In mijn laatste blog vertel ik over mijn aarzeling en stel wat vragen. De reacties varieëren van een voetstoots aannemen tot een oproep om in verzet te komen. Met alles er tussen.
Zelf ben ik blij dat veel mensen aangeven dat ze in het midden zitten. Net zomin we afgelopen jaar konden voorspellen, kunnen we dat over de komende tijd.
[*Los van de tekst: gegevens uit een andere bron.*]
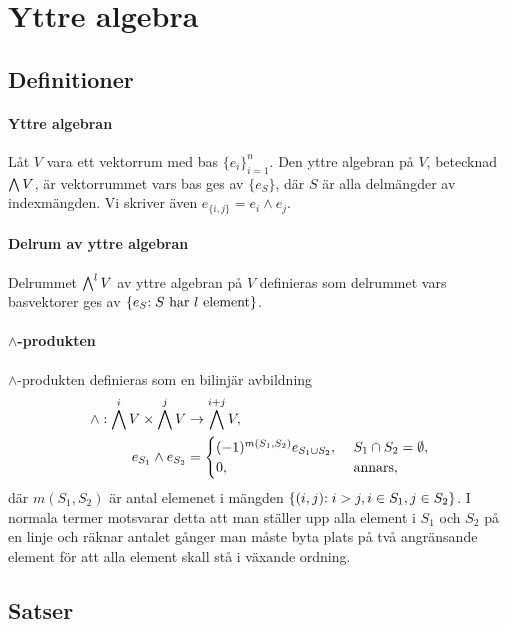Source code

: \section{Yttre algebra}

\subsection{Definitioner}

\paragraph{Yttre algebran}
Låt $V$ vara ett vektorrum med bas $\{e_{i}\}_{i = 1}^{n}$. Den yttre algebran på $V$, betecknad $\bigwedge{V}$, är vektorrummet vars bas ges av $\{e_{S}\}$, där $S$ är alla delmängder av indexmängden. Vi skriver även $e_{\{i, j\}} = e_{i}\wedge e_{j}$.

\paragraph{Delrum av yttre algebran}
Delrummet $\bigwedge^{l}V$ av yttre algebran på $V$ definieras som delrummet vars basvektorer ges av $\set{e_{S}}{S\text{ har }l\text{ element}}$.

\paragraph{$\wedge$-produkten}
$\wedge$-produkten definieras som en bilinjär avbildning
\begin{align*}
	\wedge: \bigwedge^{i}V\times\bigwedge^{j}V &\to \bigwedge^{i + j}V, \\
	e_{S_{1}}\wedge e_{S_{2}}              &=
	\begin{cases}
		(-1)^{m(S_{1}, S_{2})}e_{S_{1}\cup S_{2}},\ &S_{1}\cap S_{2} = \emptyset, \\
		0,                                          &\text{annars},
	\end{cases}
\end{align*}
där $m(S_{1}, S_{2})$ är antal elemenet i mängden $\set{(i, j)}{i > j, i\in S_{1}, j\in S_{2}}$. I normala termer motsvarar detta att man ställer upp alla element i $S_{1}$ och $S_{2}$ på en linje och räknar antalet gånger man måste byta plats på två angränsande element för att alla element skall stå i växande ordning.

\subsection{Satser}

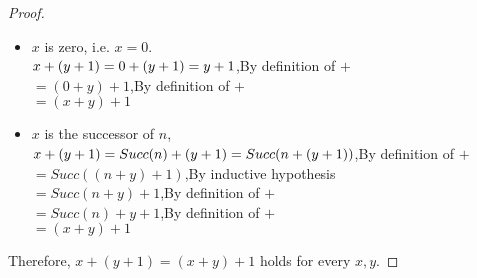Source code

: \documentclass[11pt,a4paper]{article}
\begin{document}

\begin{proof}
    \begin{itemize}
        \item $x$ is zero, i.e. $x = 0$. \\
        $x + (y + 1)\\
        = 0 + (y + 1)\\
        = y + 1$,By definition of $+$\\
        $= (0 + y) + 1$,By definition of $+$\\
        $= (x + y) + 1$
        \item $x$ is the successor of $n$,\\
        $x + (y + 1)\\
        = Succ(n) + (y + 1)\\
        = Succ(n + (y + 1))$,By definition of $+$\\
        $= Succ((n + y) + 1)$,By inductive hypothesis\\
        $= Succ(n + y) + 1$,By definition of $+$\\
        $= Succ(n) + y + 1$,By definition of $+$\\
        $= (x + y) + 1$
      \end{itemize}
      Therefore, $x + (y + 1) = (x + y) + 1$ holds for every $x, y$.
\end{proof}

\end{document}
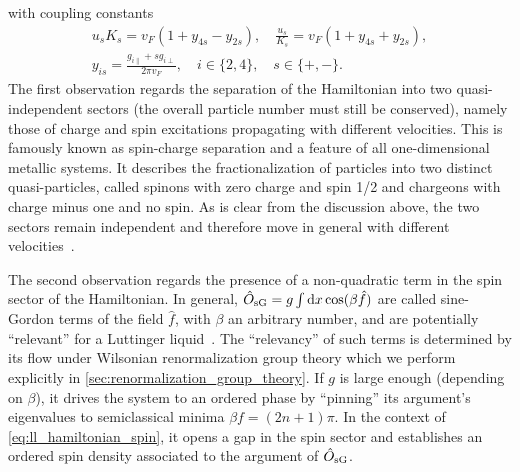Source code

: with coupling constants
\begin{align}
    u_sK_s = v_F(1+y_{4s}-y_{2s}),
    \quad
    \frac{u_s}{K_s} = v_F(1+y_{4s}+y_{2s}),
    \\
    y_{is} = \frac{g_{i\parallel}+sg_{i\perp}}{2\pi v_F},
    \quad
    i\in\{2,4\},
    \quad
    s\in\{+,-\}.
\end{align}
The first observation regards the separation of the Hamiltonian into two quasi-independent sectors (the overall particle number must still be conserved), namely those of charge and spin excitations propagating with different velocities.
This is famously known as spin-charge separation and a feature of all one-dimensional metallic systems.
It describes the fractionalization of particles into two distinct quasi-particles, called spinons with zero charge and spin 1/2 and chargeons with charge minus one and no spin.
As is clear from the discussion above, the two sectors remain independent and therefore move in general with different velocities~\cite{Tomonaga1950,Luttinger1963,Haldane1981,Kim2006}.

The second observation regards the presence of a non-quadratic term in the spin sector of the Hamiltonian.
In general, $\hat O_{\rm sG} = g\int\mathrm d x\cos(\beta\hat f)$
are called sine-Gordon terms of the field $\hat f$, with $\beta$ an arbitrary number, and are potentially ``relevant'' for a Luttinger liquid~\cite{Giamarchi2003,Gogolin2004,AltlandSimons2010}.
The ``relevancy'' of such terms is determined by its flow under Wilsonian renormalization group theory which we perform explicitly in \cref{sec:renormalization_group_theory}.
If $g$ is large enough (depending on $\beta$), it drives the system to an ordered phase by ``pinning'' its argument's eigenvalues to semiclassical minima $\beta f=(2n+1)\pi$.
In the context of \cref{eq:ll_hamiltonian_spin}, it opens a gap in the spin sector and establishes an ordered spin density associated to the argument of $\hat O_{\rm sG}$.
%
%
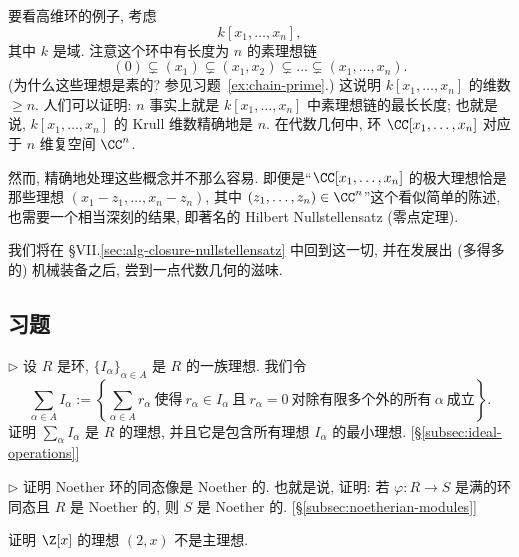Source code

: \begin{example}
\label{ex:higher-dimension}
要看高维环的例子, 考虑
\[
k[x_1, \ldots, x_n],
\]
其中 $k$ 是域. 注意这个环中有长度为 $n$ 的素理想链
\[
(0) \subsetneq (x_1) \subsetneq (x_1, x_2) \subsetneq \dots \subsetneq (x_1, \dots, x_n).
\]
(为什么这些理想是素的? 参见习题~\ref{ex:chain-prime}.) 这说明 $k[x_1, \ldots, x_n]$ 的维数 $\geq n$. 人们可以证明: $n$ 事实上就是 $k[x_1, \ldots, x_n]$ 中素理想链的最长长度; 也就是说, $k[x_1, \ldots, x_n]$ 的 Krull 维数精确地是 $n$. 在代数几何中, 环 $\CC[x_1, \ldots, x_n]$ 对应于 $n$ 维复空间 $\CC^n$.

然而, 精确地处理这些概念并不那么容易. 即便是``$\CC[x_1, \ldots, x_n]$ 的极大理想恰是那些理想 $(x_1 - z_1, \ldots, x_n - z_n)$, 其中 $(z_1, \ldots, z_n) \in \CC^n$''这个看似简单的陈述, 也需要一个相当深刻的结果, 即著名的 Hilbert Nullstellensatz (零点定理).

我们将在 \S VII.\ref{sec:alg-closure-nullstellensatz} 中回到这一切, 并在发展出 (多得多的) 机械装备之后, 尝到一点代数几何的滋味.
\end{example}

\subsection*{习题}
{}

\begin{prob}
\label{ex:sum-ideals}
$\triangleright$ 设 $R$ 是环, $\{I_{\alpha}\}_{\alpha \in A}$ 是 $R$ 的一族理想. 我们令
\[
\sum_{\alpha \in A} I_{\alpha} := \left\{\sum_{\alpha \in A} r_{\alpha} \ \text{使得}\ r_{\alpha} \in I_{\alpha}\ \text{且}\ r_{\alpha} = 0\ \text{对除有限多个外的所有}\ \alpha\ \text{成立}\right\}.
\]
证明 $\sum_{\alpha} I_{\alpha}$ 是 $R$ 的理想, 并且它是包含所有理想 $I_{\alpha}$ 的最小理想. [\S\ref{subsec:ideal-operations}]
\end{prob}

\begin{prob}
\label{ex:noetherian-image}
$\triangleright$ 证明 Noether 环的同态像是 Noether 的. 也就是说, 证明: 若 $\varphi : R \to S$ 是满的环同态且 $R$ 是 Noether 的, 则 $S$ 是 Noether 的. [\S\ref{subsec:noetherian-modules}]
\end{prob}

\begin{prob}
\label{ex:2x-not-principal}
证明 $\Z[x]$ 的理想 $(2, x)$ 不是主理想.
\end{prob}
In die onvoorspelbaarheid beslissingen nemen is moeilijk. Dat begrijp ik. Daar als overheid een keer de fout ingaan is te verwachten
Maar de vragen die ik stel zijn niet zozeer een kritiek op de uitvoering als wel op de basishouding die er aan ten grondslag ligt.
Voor het eerst in de geschiedenis verlammen we een gezonde samenleving. We reageren vanuit angst omdat we denken dat alles maakbaar is. Al heel lang weten we dat er een pandemie aan zit te komen. Nu hebben we er één en we blijven zeggen dat we deze onder controle moeten krijgen. Iedereen weet dat dit met een virus niet lukt.
Hooguit kun je de mensen beschermen die het kwetsbaarst zijn. Of je dat met een vaccin of met een zekere mate van isolatie het beste doet, weet ik niet.
Stel er komt een computervirus. Deze raast over de digitale snelweg en infecteert allerlei bestanden en programma's. Het enige waar dit virus echt schade aanricht is in oude computers en hun programma's.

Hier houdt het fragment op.